Na ensolarada tarde de 2 de outubro de 1954, o Estádio Alfredo de Castilho, em Bauru, fervilhava. O Noroeste, recém-chegado à elite do Campeonato Paulista após uma campanha gloriosa na A2 de 1953, buscava consolidar sua posição diante do tradicional Esporte Clube São Bento de Sorocaba. Era o embate do interior que prometia faíscas, com a torcida alvirrubra empurrando sua jovem equipe contra um adversário experiente.

Desde o apito inicial, a partida foi um duelo tático.
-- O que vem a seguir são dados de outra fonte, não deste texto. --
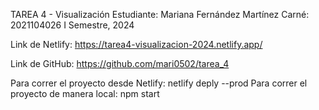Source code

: TAREA 4 - Visualización
Estudiante: Mariana Fernández Martínez
Carné: 2021104026
I Semestre, 2024

Link de Netlify: https://tarea4-visualizacion-2024.netlify.app/

Link de GitHub: https://github.com/mari0502/tarea_4

Para correr el proyecto desde Netlify: netlify deply --prod
Para correr el proyecto de manera local: npm start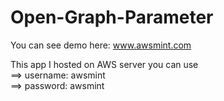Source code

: # Open-Graph-Parameter

You can see demo here:           www.awsmint.com


This app I hosted on AWS server you can use   
                                         ==> username: awsmint  
                                         ==> password: awsmint

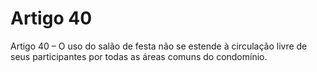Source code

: # Artigo 40

Artigo 40 – O uso do salão de festa não se estende à circulação livre de seus
participantes por todas as áreas comuns do condomínio.
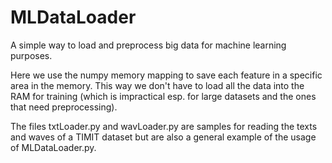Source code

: # MLDataLoader

A simple way to load and preprocess big data for machine learning purposes. </br>

Here we use the numpy memory mapping to save each feature in a specific area in the memory. This way we don't have to load all the data into the RAM for training (which is impractical esp. for large datasets and the ones that need preprocessing). </br>

The files txtLoader.py and wavLoader.py are samples for reading the texts and waves of a TIMIT dataset but are also a general example of the usage of MLDataLoader.py. </br>
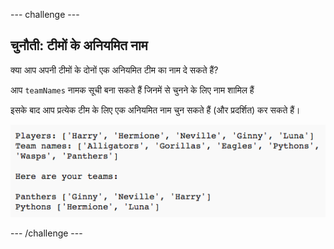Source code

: \--- challenge \---

## चुनौती: टीमों के अनियमित नाम

क्या आप अपनी टीमों के दोनों एक अनियमित टीम का नाम दे सकते हैं?

आप `teamNames` नामक सूची बना सकते हैं जिनमें से चुनने के लिए नाम शामिल हैं

इसके बाद आप प्रत्येक टीम के लिए एक अनियमित नाम चुन सकते हैं (और प्रदर्शित) कर सकते हैं।

![स्क्रीनशॉट](images/team-finished.png)

\--- /challenge \---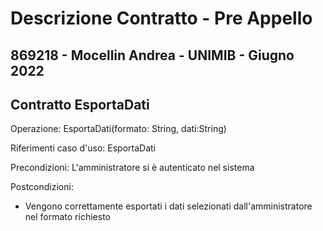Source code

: # Descrizione Contratto - Pre Appello
## 869218 - Mocellin Andrea - UNIMIB -  Giugno 2022
## Contratto EsportaDati
Operazione: EsportaDati(formato: String, dati:String)

Riferimenti caso d'uso: EsportaDati

Precondizioni: L'amministratore si è autenticato nel sistema

Postcondizioni:
- Vengono correttamente esportati i dati selezionati dall'amministratore nel formato richiesto

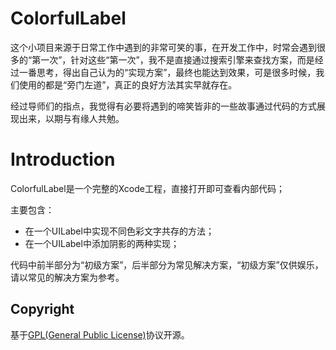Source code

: # ColorfulLabel

这个小项目来源于日常工作中遇到的非常可笑的事，在开发工作中，时常会遇到很多的“第一次”，针对这些“第一次”，我不是直接通过搜索引擎来查找方案，而是经过一番思考，得出自己认为的“实现方案”，最终也能达到效果，可是很多时候，我们使用的都是“旁门左道”，真正的良好方法其实早就存在。

经过导师们的指点，我觉得有必要将遇到的啼笑皆非的一些故事通过代码的方式展现出来，以期与有缘人共勉。

# Introduction

ColorfulLabel是一个完整的Xcode工程，直接打开即可查看内部代码；

主要包含：

- 在一个UILabel中实现不同色彩文字共存的方法；
- 在一个UILabel中添加阴影的两种实现；

代码中前半部分为“初级方案”，后半部分为常见解决方案，“初级方案”仅供娱乐，请以常见的解决方案为参考。

## Copyright

基于[GPL(General Public License)](http://www.gnu.org/licenses/gpl.html)协议开源。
O São Bento, comandado por Antoninho no meio-campo, tentava impor seu ritmo, mas o Noroeste, com o jovem e promissor Gato, respondia com velocidade. Aos 28 minutos, contudo, a astúcia do Bentão prevaleceu: Gema, em um contra-ataque rápido, finalizou rasteiro, abrindo o placar e silenciando momentaneamente a massa alvirrubra. O Noroeste não se abateria facilmente. Impulsionado pela garra de Liminha, que infernizava a defesa sorocabana, o time de Bauru partiu para cima. Aos 65 minutos, após uma linda jogada pela ponta, a bola sobrou para Leleco. Com um chute potente, ele estufou as redes, levando o Castilho ao delírio! O 1 a 1 reacendia a esperança da Locomotiva Alvirrubra.
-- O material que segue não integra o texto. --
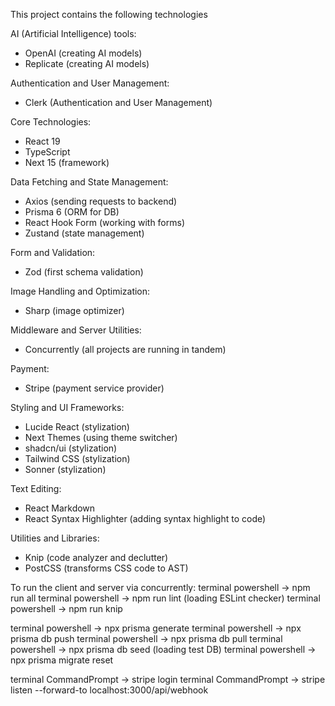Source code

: This project contains the following technologies

AI (Artificial Intelligence) tools:
- OpenAI (creating AI models)
- Replicate (creating AI models)

Authentication and User Management:
- Clerk (Authentication and User Management)

Core Technologies:
- React 19
- TypeScript
- Next 15 (framework)

Data Fetching and State Management:
- Axios (sending requests to backend)
- Prisma 6 (ORM for DB)
- React Hook Form (working with forms)
- Zustand (state management)

Form and Validation:
- Zod (first schema validation)

Image Handling and Optimization:
- Sharp (image optimizer)

Middleware and Server Utilities:
- Concurrently (all projects are running in tandem)

Payment:
- Stripe (payment service provider)

Styling and UI Frameworks:
- Lucide React (stylization)
- Next Themes (using theme switcher)
- shadcn/ui (stylization)
- Tailwind CSS (stylization)
- Sonner (stylization)

Text Editing:
- React Markdown
- React Syntax Highlighter (adding syntax highlight to code)

Utilities and Libraries:
- Knip (code analyzer and declutter)
- PostCSS (transforms CSS code to AST)


To run the client and server via concurrently:
terminal powershell -> npm run all
terminal powershell -> npm run lint (loading ESLint checker)
terminal powershell -> npm run knip

terminal powershell -> npx prisma generate
terminal powershell -> npx prisma db push
terminal powershell -> npx prisma db pull
terminal powershell -> npx prisma db seed (loading test DB)
terminal powershell -> npx prisma migrate reset

terminal CommandPrompt -> stripe login
terminal CommandPrompt -> stripe listen --forward-to localhost:3000/api/webhook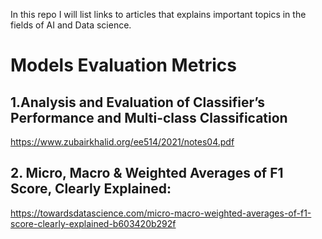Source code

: In this repo I will list links to articles that explains important topics in the fields of AI and Data science.


# Models Evaluation Metrics

## 1.Analysis and Evaluation of Classifier’s Performance and Multi-class Classification
https://www.zubairkhalid.org/ee514/2021/notes04.pdf

## 2. Micro, Macro & Weighted Averages of F1 Score, Clearly Explained:
https://towardsdatascience.com/micro-macro-weighted-averages-of-f1-score-clearly-explained-b603420b292f

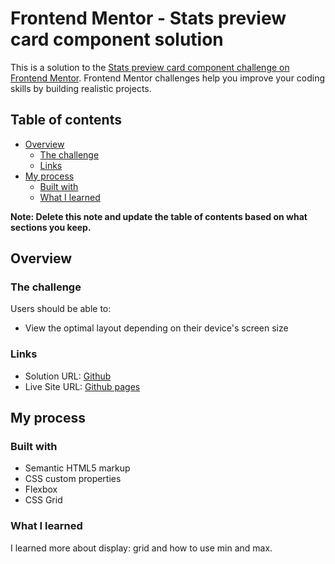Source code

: # Frontend Mentor - Stats preview card component solution

This is a solution to the [Stats preview card component challenge on Frontend Mentor](https://www.frontendmentor.io/challenges/stats-preview-card-component-8JqbgoU62). Frontend Mentor challenges help you improve your coding skills by building realistic projects. 

## Table of contents

- [Overview](#overview)
  - [The challenge](#the-challenge)
  - [Links](#links)
- [My process](#my-process)
  - [Built with](#built-with)
  - [What I learned](#what-i-learned)

**Note: Delete this note and update the table of contents based on what sections you keep.**

## Overview

### The challenge

Users should be able to:

- View the optimal layout depending on their device's screen size

### Links

- Solution URL: [Github](https://github.com/Fishlex0/stats-preview-card-component-main)
- Live Site URL: [Github pages](https://fishlex0.github.io/stats-preview-card-component-main/)

## My process

### Built with

- Semantic HTML5 markup
- CSS custom properties
- Flexbox
- CSS Grid

### What I learned

I learned more about display: grid and how to use min and max.
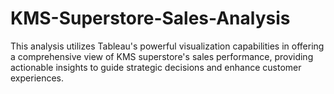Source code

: # KMS-Superstore-Sales-Analysis
This analysis utilizes Tableau's powerful visualization capabilities in offering a comprehensive view of KMS superstore's sales performance, providing actionable insights to guide strategic decisions and enhance customer experiences.
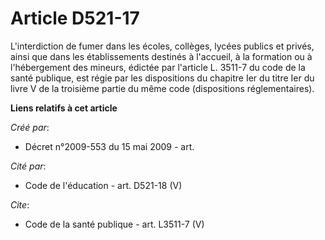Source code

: # Article D521-17

L'interdiction de fumer dans les écoles, collèges, lycées publics et privés, ainsi que dans les établissements destinés à
l'accueil, à la formation ou à l'hébergement des mineurs, édictée par l'article L. 3511-7 du code de la santé publique, est
régie par les dispositions du chapitre Ier du titre Ier du livre V de la troisième partie du même code (dispositions
réglementaires).

**Liens relatifs à cet article**

_Créé par_:

  - Décret n°2009-553 du 15 mai 2009 - art.

_Cité par_:

  - Code de l'éducation - art. D521-18 (V)

_Cite_:

  - Code de la santé publique - art. L3511-7 (V)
Mas o futebol é implacável. Enquanto o Noroeste ainda celebrava, um lance de bola parada mudou o destino do jogo. Aos 78 minutos, em uma cobrança de falta ensaiada, Cássio subiu mais alto que a zaga e cabeceou firme, sem chances para o goleiro. O 2 a 1 para o São Bento de Sorocaba era um balde de água fria nos bauruenses. Apesar da pressão final e dos esforços de Didi, o placar não se alterou. O Noroeste, em seu ano de estreia, sentia o gosto amargo de uma derrota dura em casa, mas com a certeza de que havia lutado bravamente contra um adversário cascudo do Paulistão.